:: GIVEN DATA ::

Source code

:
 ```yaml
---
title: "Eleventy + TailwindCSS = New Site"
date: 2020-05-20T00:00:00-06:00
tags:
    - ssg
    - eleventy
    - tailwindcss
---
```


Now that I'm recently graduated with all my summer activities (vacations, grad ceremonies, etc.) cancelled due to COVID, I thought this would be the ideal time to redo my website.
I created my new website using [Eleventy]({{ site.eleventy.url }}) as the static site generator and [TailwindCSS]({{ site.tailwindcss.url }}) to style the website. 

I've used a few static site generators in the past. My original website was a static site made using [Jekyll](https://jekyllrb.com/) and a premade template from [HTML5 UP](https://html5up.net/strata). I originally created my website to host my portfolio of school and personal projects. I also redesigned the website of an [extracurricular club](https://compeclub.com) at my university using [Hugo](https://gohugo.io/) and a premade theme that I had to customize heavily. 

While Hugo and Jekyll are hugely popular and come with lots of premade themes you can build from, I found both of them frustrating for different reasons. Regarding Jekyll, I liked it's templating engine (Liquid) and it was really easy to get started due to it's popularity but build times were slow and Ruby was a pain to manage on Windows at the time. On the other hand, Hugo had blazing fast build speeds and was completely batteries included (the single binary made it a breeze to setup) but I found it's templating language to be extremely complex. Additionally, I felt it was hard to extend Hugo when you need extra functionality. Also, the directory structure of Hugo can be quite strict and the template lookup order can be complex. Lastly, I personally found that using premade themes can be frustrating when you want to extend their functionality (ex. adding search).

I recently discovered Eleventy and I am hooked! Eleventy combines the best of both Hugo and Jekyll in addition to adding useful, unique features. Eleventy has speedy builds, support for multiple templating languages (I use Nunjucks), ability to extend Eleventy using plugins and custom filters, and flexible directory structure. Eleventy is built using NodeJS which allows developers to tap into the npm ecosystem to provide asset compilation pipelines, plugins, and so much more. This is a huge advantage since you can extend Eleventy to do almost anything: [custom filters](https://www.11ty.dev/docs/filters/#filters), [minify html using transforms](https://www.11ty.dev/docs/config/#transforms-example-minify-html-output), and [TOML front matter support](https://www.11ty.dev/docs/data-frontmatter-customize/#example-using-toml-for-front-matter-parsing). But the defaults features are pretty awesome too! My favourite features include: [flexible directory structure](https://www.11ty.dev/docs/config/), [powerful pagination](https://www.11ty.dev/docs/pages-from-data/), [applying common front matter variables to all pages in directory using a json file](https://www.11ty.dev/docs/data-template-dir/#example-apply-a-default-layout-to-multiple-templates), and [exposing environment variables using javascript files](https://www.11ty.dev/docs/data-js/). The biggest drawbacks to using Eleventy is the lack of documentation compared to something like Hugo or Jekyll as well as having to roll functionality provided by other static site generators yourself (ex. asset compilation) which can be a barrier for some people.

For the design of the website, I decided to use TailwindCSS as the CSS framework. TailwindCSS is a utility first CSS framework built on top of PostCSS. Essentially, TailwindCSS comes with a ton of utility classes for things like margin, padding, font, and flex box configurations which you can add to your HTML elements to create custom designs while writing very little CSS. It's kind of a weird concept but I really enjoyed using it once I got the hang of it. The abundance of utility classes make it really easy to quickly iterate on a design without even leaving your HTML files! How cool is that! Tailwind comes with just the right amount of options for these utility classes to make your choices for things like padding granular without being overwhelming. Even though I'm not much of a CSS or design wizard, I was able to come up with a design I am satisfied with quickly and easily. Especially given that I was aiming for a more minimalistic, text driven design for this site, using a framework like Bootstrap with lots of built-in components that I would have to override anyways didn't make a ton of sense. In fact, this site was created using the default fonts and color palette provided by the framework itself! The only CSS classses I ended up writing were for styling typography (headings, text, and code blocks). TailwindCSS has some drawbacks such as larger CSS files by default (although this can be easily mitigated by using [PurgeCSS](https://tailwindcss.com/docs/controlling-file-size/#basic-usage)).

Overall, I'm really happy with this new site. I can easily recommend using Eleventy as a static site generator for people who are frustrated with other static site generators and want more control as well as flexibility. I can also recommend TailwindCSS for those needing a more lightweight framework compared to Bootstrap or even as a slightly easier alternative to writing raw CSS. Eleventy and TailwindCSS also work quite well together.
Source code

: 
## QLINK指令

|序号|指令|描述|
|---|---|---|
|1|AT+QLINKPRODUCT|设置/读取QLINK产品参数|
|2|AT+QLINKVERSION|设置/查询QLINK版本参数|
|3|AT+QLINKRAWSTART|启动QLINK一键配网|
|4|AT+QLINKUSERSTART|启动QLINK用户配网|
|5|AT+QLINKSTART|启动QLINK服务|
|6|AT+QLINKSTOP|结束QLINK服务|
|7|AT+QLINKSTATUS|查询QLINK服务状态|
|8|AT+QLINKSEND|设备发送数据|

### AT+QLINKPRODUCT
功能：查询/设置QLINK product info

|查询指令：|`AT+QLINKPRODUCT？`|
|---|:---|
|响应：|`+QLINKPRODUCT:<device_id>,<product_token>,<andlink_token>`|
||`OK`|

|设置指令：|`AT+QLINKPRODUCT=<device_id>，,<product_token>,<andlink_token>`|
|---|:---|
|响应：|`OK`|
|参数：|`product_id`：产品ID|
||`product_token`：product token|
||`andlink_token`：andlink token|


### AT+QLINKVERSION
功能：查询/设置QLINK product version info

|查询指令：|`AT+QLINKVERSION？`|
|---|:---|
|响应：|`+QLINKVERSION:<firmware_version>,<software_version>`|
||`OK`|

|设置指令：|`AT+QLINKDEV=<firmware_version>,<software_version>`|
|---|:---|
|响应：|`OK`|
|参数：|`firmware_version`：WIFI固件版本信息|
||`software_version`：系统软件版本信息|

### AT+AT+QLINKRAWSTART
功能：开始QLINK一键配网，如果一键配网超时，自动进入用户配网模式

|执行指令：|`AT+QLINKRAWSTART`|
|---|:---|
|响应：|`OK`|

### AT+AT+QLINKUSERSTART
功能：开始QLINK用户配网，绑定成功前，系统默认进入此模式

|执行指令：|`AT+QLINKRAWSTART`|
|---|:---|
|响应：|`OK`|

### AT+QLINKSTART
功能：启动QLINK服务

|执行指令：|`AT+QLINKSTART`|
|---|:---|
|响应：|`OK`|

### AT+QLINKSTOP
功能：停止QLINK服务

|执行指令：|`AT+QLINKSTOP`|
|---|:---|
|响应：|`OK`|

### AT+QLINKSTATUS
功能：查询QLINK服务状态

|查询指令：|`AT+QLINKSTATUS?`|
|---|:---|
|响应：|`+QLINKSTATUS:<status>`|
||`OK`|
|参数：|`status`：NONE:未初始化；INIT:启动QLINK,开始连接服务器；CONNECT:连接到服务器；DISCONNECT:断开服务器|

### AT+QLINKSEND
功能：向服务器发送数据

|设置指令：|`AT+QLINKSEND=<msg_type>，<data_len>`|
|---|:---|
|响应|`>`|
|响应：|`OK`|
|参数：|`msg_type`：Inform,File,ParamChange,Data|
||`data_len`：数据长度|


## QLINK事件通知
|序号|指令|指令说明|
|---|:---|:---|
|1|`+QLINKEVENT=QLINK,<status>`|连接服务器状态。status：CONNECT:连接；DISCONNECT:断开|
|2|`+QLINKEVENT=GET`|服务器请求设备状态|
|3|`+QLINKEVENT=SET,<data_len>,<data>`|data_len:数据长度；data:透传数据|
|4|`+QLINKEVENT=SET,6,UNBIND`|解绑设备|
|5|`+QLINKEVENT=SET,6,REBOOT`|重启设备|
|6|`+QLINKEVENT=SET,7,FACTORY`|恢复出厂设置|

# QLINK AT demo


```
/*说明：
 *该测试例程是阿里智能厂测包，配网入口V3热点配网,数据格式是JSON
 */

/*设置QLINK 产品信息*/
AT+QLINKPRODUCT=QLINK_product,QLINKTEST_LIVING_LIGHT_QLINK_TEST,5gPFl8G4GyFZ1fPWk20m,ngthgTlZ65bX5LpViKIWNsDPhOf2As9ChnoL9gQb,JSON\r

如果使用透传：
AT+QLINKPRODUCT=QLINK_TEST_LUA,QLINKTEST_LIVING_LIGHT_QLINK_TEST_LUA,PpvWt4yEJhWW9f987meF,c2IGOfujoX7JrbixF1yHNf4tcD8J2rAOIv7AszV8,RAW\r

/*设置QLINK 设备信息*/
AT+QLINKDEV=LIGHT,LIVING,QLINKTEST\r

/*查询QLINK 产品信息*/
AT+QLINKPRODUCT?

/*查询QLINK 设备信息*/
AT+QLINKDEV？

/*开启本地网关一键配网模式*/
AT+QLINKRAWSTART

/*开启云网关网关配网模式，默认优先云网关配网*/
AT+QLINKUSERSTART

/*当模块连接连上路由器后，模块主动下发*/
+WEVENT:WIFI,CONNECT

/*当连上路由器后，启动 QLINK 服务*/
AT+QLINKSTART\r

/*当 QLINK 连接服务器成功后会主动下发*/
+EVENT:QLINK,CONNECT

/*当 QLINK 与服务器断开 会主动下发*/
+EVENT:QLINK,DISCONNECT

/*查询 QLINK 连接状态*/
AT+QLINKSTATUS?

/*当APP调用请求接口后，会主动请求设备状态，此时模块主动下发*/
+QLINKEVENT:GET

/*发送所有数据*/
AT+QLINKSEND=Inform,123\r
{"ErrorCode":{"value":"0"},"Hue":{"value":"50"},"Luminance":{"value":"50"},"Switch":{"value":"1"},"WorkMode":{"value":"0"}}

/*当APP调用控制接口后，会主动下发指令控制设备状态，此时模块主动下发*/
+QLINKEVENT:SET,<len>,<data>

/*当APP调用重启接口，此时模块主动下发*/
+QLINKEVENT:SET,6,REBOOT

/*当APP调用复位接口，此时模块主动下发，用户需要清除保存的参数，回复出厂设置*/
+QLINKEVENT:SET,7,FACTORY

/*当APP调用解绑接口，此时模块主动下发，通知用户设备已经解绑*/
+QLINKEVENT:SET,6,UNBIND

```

:::

EXERCISE: Copy out every line of the material above that contains the string "设置指令".

OUTPUT:
|设置指令：|`AT+QLINKPRODUCT=<device_id>，,<product_token>,<andlink_token>`|
|设置指令：|`AT+QLINKDEV=<firmware_version>,<software_version>`|
|设置指令：|`AT+QLINKSEND=<msg_type>，<data_len>`|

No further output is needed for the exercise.